I pushed myself off the table, too, and started walking back to where I had parked the Volvo.

It was utterly inconceivable to me that there could be people watching me at that very moment. I was just an unimportant lecturer at an insignificant business school in an inconsequential country in an unimportant part of the world. I couldn’t believe that anyone—other than perhaps Anita—gave even the most minuscule of damns about where I was going or what I was doing.

The more I thought about it, the more certain I became there was only one sensible explanation for all this: Barry was trying to scare me. He must have concocted this whole ridiculous story and then sent this woman and the two guys around to make it look real. Barry probably figured if he could frighten me badly enough, I would jump into his arms in sheer terror and then he would have me right where he wanted me.

I had thought for a moment there that Beth might be about to tell me what was really going on. Could I really believe she had come to meet me without Barry knowing about it? There had been something, I thought, an instant in which she seemed to want to tell me everything—and I had almost been ready then to believe that she really was there on her own—but I was probably mistaken. Men in general tended to become unreasonably hopeful and stupidly optimistic in the company of beautiful women, and I was no different. That was probably all there had been to that.

When I got back to the Volvo, I glanced up the street and immediately spotted a man sitting behind the wheel of a blue Toyota van parked a short distance along Soi Sarasin and on the opposite side. He looked like a Thai, but he was wearing a green baseball cap and dark glasses, and it was hard to tell for sure.

The man was probably just waiting for someone, I told myself. He really didn’t appear to be paying any attention to me and there was nothing unusual about him or about what he was doing. Nevertheless, I found myself keeping a wary eye cocked in his direction while I started the Volvo, made a U-turn, and headed back toward my apartment.

When I turned the corner onto Wireless Road, I glanced up at my mirror and saw the man was still there. He hadn’t moved. He hadn’t even looked at me as far as I could tell. Then both he and his blue van slipped out of sight and all I could do was wonder.

TWENTY THREE

ANITA WAS STILL
sleeping when I got back so I showered and shaved as quietly as I could. I left a note reminding her of my meeting with Dollar and then went back downstairs to the garage and got back into the Volvo again. I had nothing in particular to do before eleven o’clock, but I thought it might be pleasant to head on down to the United Center, treat myself to a peaceful breakfast somewhere, and then just hang around the office and shuffle papers until Dollar showed up.

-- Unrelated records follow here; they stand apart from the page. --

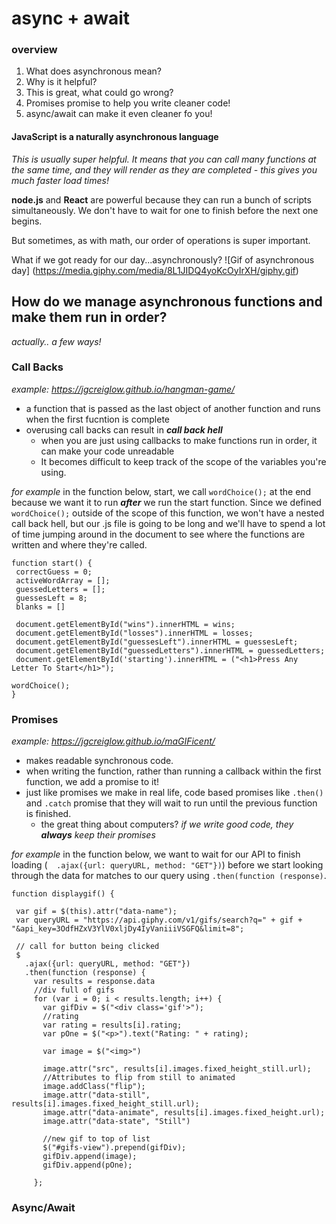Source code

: # async + await
### overview
1. What does asynchronous mean? 
1. Why is it helpful?
1. This is great, what could go wrong? 
1. Promises promise to help you write cleaner code!
1. async/await can make it even cleaner fo you! 

#### JavaScript is a naturally asynchronous language

*This is usually super helpful. It means that you can call many functions at the same time, and they will render as they are completed - this gives you much faster load times!*

**node.js** and **React** are powerful because they can run a bunch of scripts simultaneously. We don't have to wait for one to finish before the next one begins. 

But sometimes, as with math, our order of operations is super important. 

What if we got ready for our day...asynchronously? 
![Gif of asynchronous day]
(https://media.giphy.com/media/8L1JIDQ4yoKcOyIrXH/giphy.gif)


## How do we manage asynchronous functions and make them run in order? 

*actually.. a few ways!*

### Call Backs 
_example: https://jgcreiglow.github.io/hangman-game/_
* a function that is passed as the last object of another function and runs when the first fucntion is complete
* overusing call backs can result in **_call back hell_**
  * when you are just using callbacks to make functions run in order, it can make your code unreadable
  * It becomes difficult to keep track of the scope of the variables you're using. 
 
 _for example_ 
 in the function below, start, we call `wordChoice();` at the end because we want it to run **_after_** we run the start function. Since we defined `wordChoice();` outside of the scope of this function, we won't have a nested call back hell, but our .js file is going to be long and we'll have to spend a lot of time jumping around in the document to see where the functions are written and where they're called.  
 
 ```
 function start() {
  correctGuess = 0;
  activeWordArray = [];
  guessedLetters = [];
  guessesLeft = 8;
  blanks = []

  document.getElementById("wins").innerHTML = wins;
  document.getElementById("losses").innerHTML = losses;
  document.getElementById("guessesLeft").innerHTML = guessesLeft;
  document.getElementById("guessedLetters").innerHTML = guessedLetters;
  document.getElementById('starting').innerHTML = ("<h1>Press Any Letter To Start</h1>");

wordChoice();
}
```


### Promises
_example: https://jgcreiglow.github.io/maGIFicent/_
* makes readable synchronous code. 
* when writing the function, rather than running a callback within the first function, we add a promise to it! 
* just like promises we make in real life, code based promises like `.then()` and `.catch` promise that they will wait to run until the previous function is finished. 
   * the great thing about computers? _if we write good code, they **always** keep their promises_
   
 _for example_ 
 in the function below, we want to wait for our API to finish loading (`  .ajax({url: queryURL, method: "GET"})`) before we start looking through the data for matches to our query using `.then(function (response)`. 
 
 ```
 function displaygif() {

  var gif = $(this).attr("data-name");
  var queryURL = "https://api.giphy.com/v1/gifs/search?q=" + gif + "&api_key=3OdfHZxV3YlV0xljDy4IyVaniiiVSGFQ&limit=8";

  // call for button being clicked
  $
    .ajax({url: queryURL, method: "GET"})
    .then(function (response) {
      var results = response.data
      //div full of gifs
      for (var i = 0; i < results.length; i++) {
        var gifDiv = $("<div class='gif'>");
        //rating
        var rating = results[i].rating;
        var pOne = $("<p>").text("Rating: " + rating);

        var image = $("<img>")

        image.attr("src", results[i].images.fixed_height_still.url);
        //Attributes to flip from still to animated
        image.addClass("flip");
        image.attr("data-still", results[i].images.fixed_height_still.url);
        image.attr("data-animate", results[i].images.fixed_height.url);
        image.attr("data-state", "Still")

        //new gif to top of list
        $("#gifs-view").prepend(gifDiv);
        gifDiv.append(image);
        gifDiv.append(pOne);

      };
```
### Async/Await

I drove south on Soi Chidlom and caught a red light next to the Central Department Store. While I sat there waiting for it to change, I watched the army of sales clerks arriving for work streaming into the huge store through the employees’ entrance. They were overwhelmingly young and mostly female. Although I had the Volvo’s top down and was quite comfortable in a blue cotton shirt with the sleeves rolled up, most of the salesgirls wore coats over the white blouses and black skirts of their uniforms. Bulky nylon parkas in bright shades of red and yellow seemed to be the favored choice. One tiny girl even sported a purple ski hat pulled all the way down over her ears.

The Thais hated cool weather. At the first sign of sliding temperatures, they hauled out parkas fit for winter in Alaska and swapped their flip-flops for fur-lined mukluks. The city’s foreign residents usually reacted to the onset of winter in a somewhat more measured fashion. At most, we rolled down our sleeves.